The rest of sales came from its accessories line, launched in 2008. Sales of those wallets, business card holders, sunglasses and other goods were up 46% in the most recent first quarter.
Now, the company is focusing more on the form of its highly functional bags, in a bid to attract more women. Slightly more than half of its customers are men, it said.
“The brand heritage is outstanding, and our customers are highly loyal,” CEO Jerome Griffith said in a May conference call with analysts. “We believe that these two factors will be crucial in enabling us to successfully expand into new categories while also continuing to create high-quality innovative travel goods for our existing consumers.”
The company added new colors last quarter to its Tegra-Lite line of lightweight, hard-shell wheeled bags that retail for about $800. It’s Ticon line of leather satchels and bags, which sell for up to $1,500, have a pocket with a special lining that shields credit cards, ID cards and other data-chip devices from scanners that crooks can use to steel information.
Faye Landes, an analyst with Cowen & Co., credits the management team for delivering innovative products.
“Their level of understanding of their consumer and the analysis that goes into it, and their level of understanding on the product is just terrific,” Landes said. “That’s what makes this tick. A great management team makes it look easy.”

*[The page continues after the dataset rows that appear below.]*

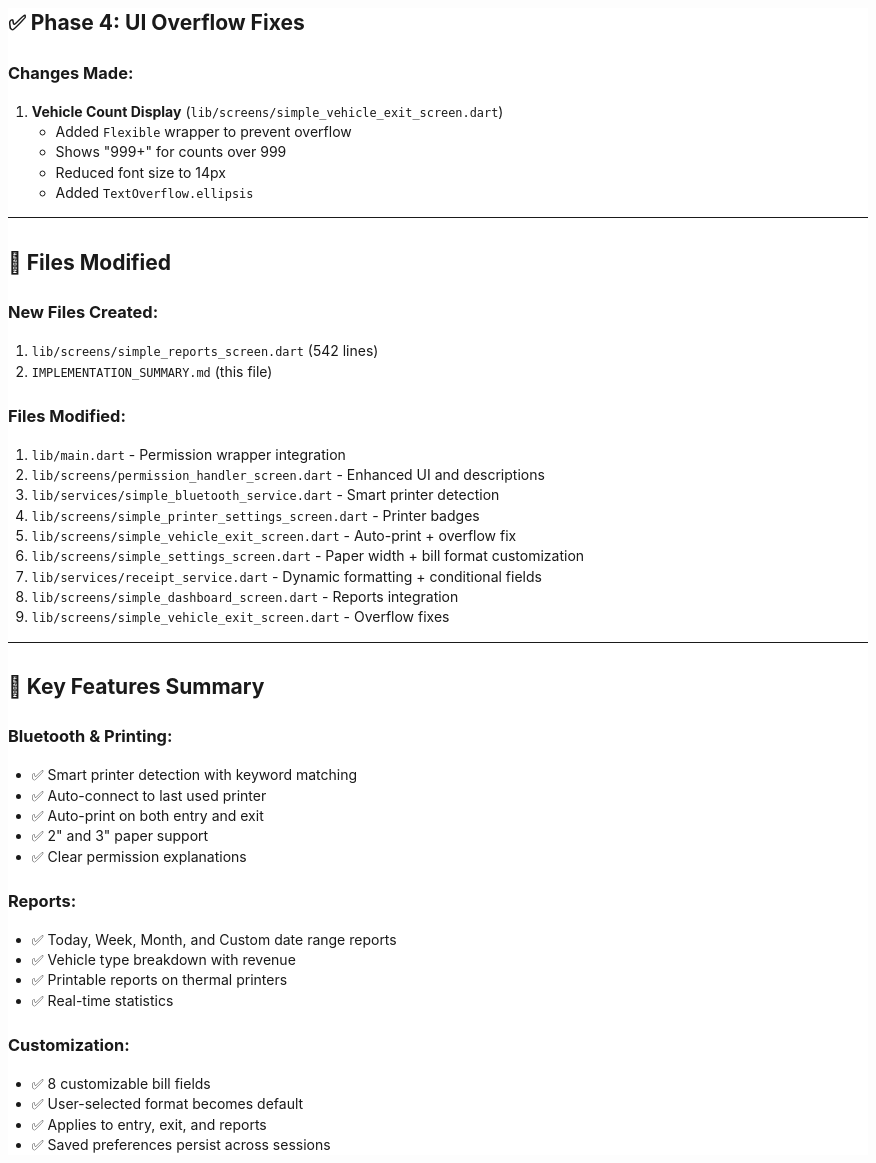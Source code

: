 
## ✅ Phase 4: UI Overflow Fixes

### Changes Made:

1. **Vehicle Count Display** (`lib/screens/simple_vehicle_exit_screen.dart`)
   - Added `Flexible` wrapper to prevent overflow
   - Shows "999+" for counts over 999
   - Reduced font size to 14px
   - Added `TextOverflow.ellipsis`

---

## 📁 Files Modified

### New Files Created:
1. `lib/screens/simple_reports_screen.dart` (542 lines)
2. `IMPLEMENTATION_SUMMARY.md` (this file)

### Files Modified:
1. `lib/main.dart` - Permission wrapper integration
2. `lib/screens/permission_handler_screen.dart` - Enhanced UI and descriptions
3. `lib/services/simple_bluetooth_service.dart` - Smart printer detection
4. `lib/screens/simple_printer_settings_screen.dart` - Printer badges
5. `lib/screens/simple_vehicle_exit_screen.dart` - Auto-print + overflow fix
6. `lib/screens/simple_settings_screen.dart` - Paper width + bill format customization
7. `lib/services/receipt_service.dart` - Dynamic formatting + conditional fields
8. `lib/screens/simple_dashboard_screen.dart` - Reports integration
9. `lib/screens/simple_vehicle_exit_screen.dart` - Overflow fixes

---

## 🎯 Key Features Summary

### Bluetooth & Printing:
- ✅ Smart printer detection with keyword matching
- ✅ Auto-connect to last used printer
- ✅ Auto-print on both entry and exit
- ✅ 2" and 3" paper support
- ✅ Clear permission explanations

### Reports:
- ✅ Today, Week, Month, and Custom date range reports
- ✅ Vehicle type breakdown with revenue
- ✅ Printable reports on thermal printers
- ✅ Real-time statistics

### Customization:
- ✅ 8 customizable bill fields
- ✅ User-selected format becomes default
- ✅ Applies to entry, exit, and reports
- ✅ Saved preferences persist across sessions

But its latest guidance is modest compared with the Street’s expectations. The company guided sales growth of 18% to 20%, with diluted earnings per share of between 82 to 86 cents. Analysts collectively expect sales to climb 19.9% to $477.7 million this year, with EPS at 87 cents.
And Tumi’s hit turbulence in the past. Sales plummeted after the Sept. 11, 2001, terrorist attacks, which devastated the travel industry. The SARS outbreak a few years later also sent ripples through the industry again.
While Tumi is diversifying with its accessories, the company remains susceptible to travel disruptions.
There’s also strong competition in each of the markets it serves. In its core luggage market, it goes up against well-established brands, including Samsonite International (which reportedly made a bid for Tumi before it came public) and German luggage maker Rimowa. Its expanding accessories business brings it up against leather goods makerCoach ( COH ), Michael Kors and others.
Tumi will need to keep an eye on quality control as it expands.
High-end yoga clothierLululemon Athletica ( LULU ) in March spent millions recalling a batch of its stretchy pants, and slashed guidance after noticing the sheer fabric was just a little too revealing.
But William Blair’s Noblin says Tumi hasn’t fallen into that trap.
“They’re not trying to do this radically overnight. It’s a very controlled evolution of the brand, and I think that has led to their success,” she said. “Oftentime retailers move too fast.”